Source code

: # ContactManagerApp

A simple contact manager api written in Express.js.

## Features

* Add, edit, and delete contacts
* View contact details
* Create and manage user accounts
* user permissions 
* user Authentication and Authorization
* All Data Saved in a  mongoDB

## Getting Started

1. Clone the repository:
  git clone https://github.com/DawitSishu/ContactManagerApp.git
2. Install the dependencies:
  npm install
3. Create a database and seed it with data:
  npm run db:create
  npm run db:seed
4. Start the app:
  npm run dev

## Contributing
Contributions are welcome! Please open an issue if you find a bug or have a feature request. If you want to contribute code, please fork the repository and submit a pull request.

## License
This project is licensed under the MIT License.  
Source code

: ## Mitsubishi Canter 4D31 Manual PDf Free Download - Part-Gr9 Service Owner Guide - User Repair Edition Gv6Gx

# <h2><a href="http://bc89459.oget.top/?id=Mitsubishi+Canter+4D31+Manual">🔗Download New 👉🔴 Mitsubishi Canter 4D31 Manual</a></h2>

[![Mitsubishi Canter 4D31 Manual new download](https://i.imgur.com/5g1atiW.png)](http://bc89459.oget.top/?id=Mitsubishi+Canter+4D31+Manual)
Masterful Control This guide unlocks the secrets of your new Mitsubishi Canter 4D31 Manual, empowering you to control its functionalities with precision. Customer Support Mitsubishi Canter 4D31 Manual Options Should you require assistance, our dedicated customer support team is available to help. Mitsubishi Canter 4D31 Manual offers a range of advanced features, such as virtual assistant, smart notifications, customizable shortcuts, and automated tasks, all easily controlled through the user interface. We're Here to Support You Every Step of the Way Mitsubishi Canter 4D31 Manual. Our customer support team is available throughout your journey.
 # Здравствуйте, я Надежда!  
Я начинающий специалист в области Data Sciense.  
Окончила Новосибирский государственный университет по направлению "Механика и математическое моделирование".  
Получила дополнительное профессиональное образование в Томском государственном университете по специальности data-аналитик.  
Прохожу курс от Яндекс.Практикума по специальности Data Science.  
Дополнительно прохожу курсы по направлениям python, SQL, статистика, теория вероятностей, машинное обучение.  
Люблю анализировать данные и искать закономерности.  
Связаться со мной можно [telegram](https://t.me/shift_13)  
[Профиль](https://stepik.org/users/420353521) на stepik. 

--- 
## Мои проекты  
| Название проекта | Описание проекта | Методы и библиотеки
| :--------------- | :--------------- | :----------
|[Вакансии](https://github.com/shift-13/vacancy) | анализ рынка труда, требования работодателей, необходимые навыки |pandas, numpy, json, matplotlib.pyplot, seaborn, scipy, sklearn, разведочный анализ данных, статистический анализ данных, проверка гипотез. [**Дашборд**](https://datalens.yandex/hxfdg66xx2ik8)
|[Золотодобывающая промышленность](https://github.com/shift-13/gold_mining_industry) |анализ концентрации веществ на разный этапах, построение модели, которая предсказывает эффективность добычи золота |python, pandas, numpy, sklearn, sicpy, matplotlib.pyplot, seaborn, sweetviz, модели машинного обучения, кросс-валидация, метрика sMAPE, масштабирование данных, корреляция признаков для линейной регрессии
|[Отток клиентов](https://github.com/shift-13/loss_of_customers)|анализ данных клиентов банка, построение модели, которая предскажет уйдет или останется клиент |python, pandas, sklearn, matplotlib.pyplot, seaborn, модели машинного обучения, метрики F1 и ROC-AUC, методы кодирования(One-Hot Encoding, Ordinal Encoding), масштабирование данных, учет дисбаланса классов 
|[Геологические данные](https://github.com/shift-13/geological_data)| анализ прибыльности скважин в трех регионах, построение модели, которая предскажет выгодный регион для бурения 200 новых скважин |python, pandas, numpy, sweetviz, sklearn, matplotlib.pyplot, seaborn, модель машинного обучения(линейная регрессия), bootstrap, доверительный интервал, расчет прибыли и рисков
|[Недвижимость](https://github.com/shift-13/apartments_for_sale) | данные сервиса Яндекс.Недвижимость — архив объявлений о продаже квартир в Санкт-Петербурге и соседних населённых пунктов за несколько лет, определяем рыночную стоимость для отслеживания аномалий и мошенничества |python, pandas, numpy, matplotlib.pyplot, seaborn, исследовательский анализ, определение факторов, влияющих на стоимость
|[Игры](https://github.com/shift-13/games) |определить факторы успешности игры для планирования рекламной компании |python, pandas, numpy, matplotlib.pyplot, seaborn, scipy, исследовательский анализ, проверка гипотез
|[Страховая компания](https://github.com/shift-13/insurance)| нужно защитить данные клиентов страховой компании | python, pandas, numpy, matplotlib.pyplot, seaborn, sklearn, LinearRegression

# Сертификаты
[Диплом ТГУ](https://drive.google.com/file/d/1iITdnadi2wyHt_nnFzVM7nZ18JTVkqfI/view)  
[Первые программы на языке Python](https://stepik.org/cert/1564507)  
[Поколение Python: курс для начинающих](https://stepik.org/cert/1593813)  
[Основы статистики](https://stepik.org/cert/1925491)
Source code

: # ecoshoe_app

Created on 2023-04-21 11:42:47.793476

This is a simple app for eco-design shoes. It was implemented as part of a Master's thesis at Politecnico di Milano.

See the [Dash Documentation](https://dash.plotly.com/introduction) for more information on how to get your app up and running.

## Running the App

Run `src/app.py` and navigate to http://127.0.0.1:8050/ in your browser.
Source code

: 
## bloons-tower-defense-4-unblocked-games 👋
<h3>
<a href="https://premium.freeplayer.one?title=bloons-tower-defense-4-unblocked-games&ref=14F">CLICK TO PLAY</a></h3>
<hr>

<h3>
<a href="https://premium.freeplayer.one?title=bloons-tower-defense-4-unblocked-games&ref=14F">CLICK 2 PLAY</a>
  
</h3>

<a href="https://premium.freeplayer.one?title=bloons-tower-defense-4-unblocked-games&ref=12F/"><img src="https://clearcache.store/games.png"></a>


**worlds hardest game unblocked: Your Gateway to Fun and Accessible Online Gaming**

::::::::::

◆ **Activity**
Once you reach the line with "seaborn, sklearn, LinearRegression" in the data above, copy it and every line after it exactly, up to and including the line with "# Сертификаты".

◆ **Exercise response**
|[Страховая компания](https://github.com/shift-13/insurance)| нужно защитить данные клиентов страховой компании | python, pandas, numpy, matplotlib.pyplot, seaborn, sklearn, LinearRegression

# Сертификаты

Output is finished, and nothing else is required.